Collected data
►

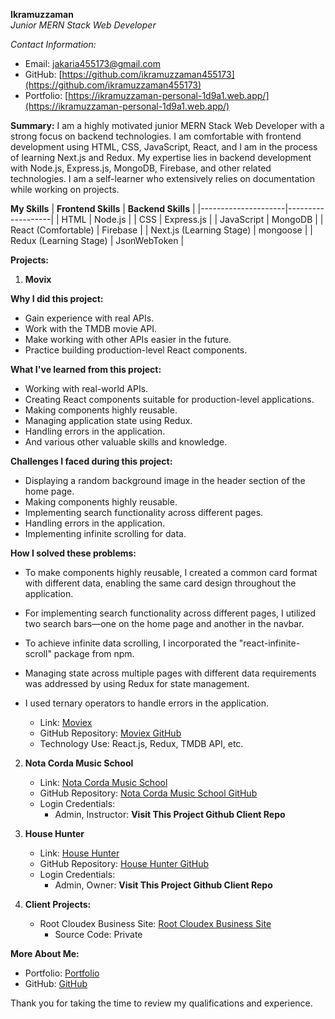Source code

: <!--<h1 align="center">Welcome to my personal Github Resume</h1>-->

**Ikramuzzaman**\
*Junior MERN Stack Web Developer*

*Contact Information:*
- Email: [jakaria455173@gmail.com](jakaria455173@gmail.com)
- GitHub: [https://github.com/ikramuzzaman455173](https://github.com/ikramuzzaman455173)
- Portfolio: [https://ikramuzzaman-personal-1d9a1.web.app/](https://ikramuzzaman-personal-1d9a1.web.app/)

**Summary:**
I am a highly motivated junior MERN Stack Web Developer with a strong focus on backend technologies. I am comfortable with frontend development using HTML, CSS, JavaScript, React, and I am in the process of learning Next.js and Redux. My expertise lies in backend development with Node.js, Express.js, MongoDB, Firebase, and other related technologies. I am a self-learner who extensively relies on documentation while working on projects.
<!--
**Frontend Skills:**
- HTML, CSS
- JavaScript
- React (Comfortable)
- Next.js (Learning Stage)
- Redux (Learning Stage)

**Backend Skills:**
- Node.js
- Express.js
- MongoDB
- Firebase
-->
**My Skills**
| **Frontend Skills** | **Backend Skills** |
|---------------------|-------------------|
| HTML                | Node.js           |
| CSS                 | Express.js        |
| JavaScript          | MongoDB           |
| React (Comfortable) | Firebase          |
| Next.js (Learning Stage) |    mongoose              |
| Redux (Learning Stage) |        JsonWebToken           |


**Projects:**

1. **Movix**
   
**Why I did this project:** 

- Gain experience with real APIs.
- Work with the TMDB movie API.
- Make working with other APIs easier in the future.
- Practice building production-level React components.

**What I've learned from this project:**

- Working with real-world APIs.
- Creating React components suitable for production-level applications.
- Making components highly reusable.
- Managing application state using Redux.
- Handling errors in the application.
- And various other valuable skills and knowledge.

**Challenges I faced during this project:**

- Displaying a random background image in the header section of the home page.
- Making components highly reusable.
- Implementing search functionality across different pages.
- Handling errors in the application.
- Implementing infinite scrolling for data.

**How I solved these problems:**

- To make components highly reusable, I created a common card format with different data, enabling the same card design throughout the application.
- For implementing search functionality across different pages, I utilized two search bars—one on the home page and another in the navbar.
- To achieve infinite data scrolling, I incorporated the "react-infinite-scroll" package from npm.
- Managing state across multiple pages with different data requirements was addressed by using Redux for state management.
- I used ternary operators to handle errors in the application.

   - Link: [Moviex](https://moviex-psi.vercel.app/ 'Click to view live site movix 🐱‍🏍')
   - GitHub Repository: [Moviex GitHub](https://github.com/ikramuzzaman455173/moviex 'Click to view github repository movix 🐱‍🏍')
   - Technology Use: React.js, Redux, TMDB API, etc.

2. **Nota Corda Music School**
   - Link: [Nota Corda Music School](https://summer-camp-school-61659.web.app/)
   - GitHub Repository: [Nota Corda Music School GitHub](https://github.com/ikramuzzaman455173/Nota-corda-music-client-and-server-repo)
   - Login Credentials:
      - Admin, Instructor: **Visit This Project Github Client Repo**

3. **House Hunter**
   - Link: [House Hunter](https://househunter-e3d07.web.app/)
   - GitHub Repository: [House Hunter GitHub](https://github.com/ikramuzzaman455173/House-Hunter-client-and-server-repo)
   - Login Credentials:
      - Admin, Owner: **Visit This Project Github Client Repo**

4. **Client Projects:**
   - Root Cloudex Business Site: [Root Cloudex Business Site](https://rootcloudex-5f6e8.web.app/)
     - Source Code: Private
       
  <!-- - MridhaTrending: [MridhaTrending](https://shop-nest-b2724.web.app/)
     - Source Code: Private
   - Batter View Admin Login Demo Site
     - Admin Email: userdatabaseinfo@gmail.com
     - Password: admin@$#123 -->

**More About Me:**
- Portfolio: [Portfolio](https://ikramuzzaman-personal-1d9a1.web.app/)
- GitHub: [GitHub](https://github.com/ikramuzzaman455173)

Thank you for taking the time to review my qualifications and experience.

◄

### [EXERCISE]
Return only the lines between the one holding "- Practice building" and the one holding "solved these problems:**", inclusive, exactly as they appear above.

### [SOLVED EXERCISE]
- Practice building production-level React components.

**What I've learned from this project:**

- Working with real-world APIs.
- Creating React components suitable for production-level applications.
- Making components highly reusable.
- Managing application state using Redux.
- Handling errors in the application.
- And various other valuable skills and knowledge.

**Challenges I faced during this project:**

- Displaying a random background image in the header section of the home page.
- Making components highly reusable.
- Implementing search functionality across different pages.
- Handling errors in the application.
- Implementing infinite scrolling for data.

**How I solved these problems:**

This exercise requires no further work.